Longe do reboliço do mundo, a mais remota das ilhas habitadas tem nome português
A 28 de Outubro de 2020 surgia nas notícias a ilha Gough, com o naufrágio do Geo Searcher.
Ao abalroar em escolhos ali próximos o navio, entregue à apanha da lagosta (com cerca de 70 tripulantes, entre os quais alguns técnicos portugueses), afundou-se em duas horas.
A ilha Gough pertence ao arquipélago de Tristan da Cunha, anexado com nome inglesado à coroa britânica e à sua então colónia do Cabo em 1816.
Ironicamente, foi o S.A. Agullas II que levou os tripulantes do malogrado Geo Searcher a salvo à Cidade do Cabo.
Trata-se do navio sul-africano de investigação científica cujo nome deriva do ainda hoje apelidado Cape Agullas, ou Cabo das Agulhas; denominação atribuída a 16 de Maio de 1488 por Bartolomeu Dias à ponta rochosa continental africana de latitude mais a sul, na costa sul-africana.
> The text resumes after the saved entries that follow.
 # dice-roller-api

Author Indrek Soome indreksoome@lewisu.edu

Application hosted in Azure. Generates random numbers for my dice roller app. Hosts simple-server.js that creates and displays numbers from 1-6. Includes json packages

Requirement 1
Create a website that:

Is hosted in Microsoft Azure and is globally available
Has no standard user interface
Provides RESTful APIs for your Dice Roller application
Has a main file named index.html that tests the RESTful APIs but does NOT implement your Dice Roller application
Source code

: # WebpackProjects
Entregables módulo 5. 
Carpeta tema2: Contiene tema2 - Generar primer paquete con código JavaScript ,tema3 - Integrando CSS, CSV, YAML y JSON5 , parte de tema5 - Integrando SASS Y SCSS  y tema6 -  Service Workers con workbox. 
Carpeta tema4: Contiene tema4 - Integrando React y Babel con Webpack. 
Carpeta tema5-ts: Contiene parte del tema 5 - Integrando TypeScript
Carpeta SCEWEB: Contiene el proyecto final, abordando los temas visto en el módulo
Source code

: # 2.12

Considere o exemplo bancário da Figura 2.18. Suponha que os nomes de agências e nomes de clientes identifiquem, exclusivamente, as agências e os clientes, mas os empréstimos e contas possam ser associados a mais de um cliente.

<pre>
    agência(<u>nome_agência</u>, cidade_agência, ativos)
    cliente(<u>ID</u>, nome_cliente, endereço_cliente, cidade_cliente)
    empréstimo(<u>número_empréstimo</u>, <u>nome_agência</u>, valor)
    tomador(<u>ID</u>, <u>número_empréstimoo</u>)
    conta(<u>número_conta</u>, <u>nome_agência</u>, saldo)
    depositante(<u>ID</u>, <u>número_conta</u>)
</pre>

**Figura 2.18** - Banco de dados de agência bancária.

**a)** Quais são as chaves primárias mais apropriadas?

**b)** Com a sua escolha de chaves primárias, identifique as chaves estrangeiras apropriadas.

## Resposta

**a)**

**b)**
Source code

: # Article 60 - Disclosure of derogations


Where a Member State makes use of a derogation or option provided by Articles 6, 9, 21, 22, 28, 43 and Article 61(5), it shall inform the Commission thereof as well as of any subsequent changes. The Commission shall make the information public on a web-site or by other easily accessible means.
Muitos dos escolhos que o rodeiam rasgaram literalmente o casco de todo o tipo de embarcações (como o da Nau ‘Nossa Senhora dos Milagres’, com 30 peças de artilharia, que em 1686 zarpara de Goa rumo ao Reino Português), causando a perda de muitas e muitas centenas de vidas humanas e de animais domésticos, no decorrer dos séculos.
Na orla setentrional da principal ilha daquele arquipélago atlântico, a de Tristan da Cunha, encontra-se a vila – Edinburgo dos Sete Mares (Edinburgh of the Seven Seas) – hoje com cerca de 280 habitantes, descendentes de britânicos, holandeses, sul-africanos e portugueses.
Tudo começou a 14 de Agosto de 1816 com o estabelecimento do Fort Malcolm com guarnição britânica de uma vintena de soldadesca.
O agregado habitacional passou a piscatório, crescendo também com marujos naufragados nas circanias.
A Ilha de Tristan da Cunha, em pleno Atlântico Sul, tornava-se na ilha habitada mais remota do globo.
Em 1509, aos 47 anos de idade, falecia o almirante Tristão da Cunha, Cavaleiro do Conselho d’El Rei D. Manuel, nomeado Vice-Rei e Governador da Índia em 1504.
Por razões de saúde não ocupou esse cargo, desempenhado depois por Francisco de Almeida.
Em 1506, ao comando de uma esquadra de naus e frota de carga, viagem em que seguia Afonso de Albuquerque, o segundo Governador da Índia, seu parente, Tristão da Cunha deu o seu nome à principal ilha desse pequeno arquipélago em remotas latitudes do Atlântico Sul, sem todavia ter conseguido desembarcar devido a violentas intempéries ali encontradas.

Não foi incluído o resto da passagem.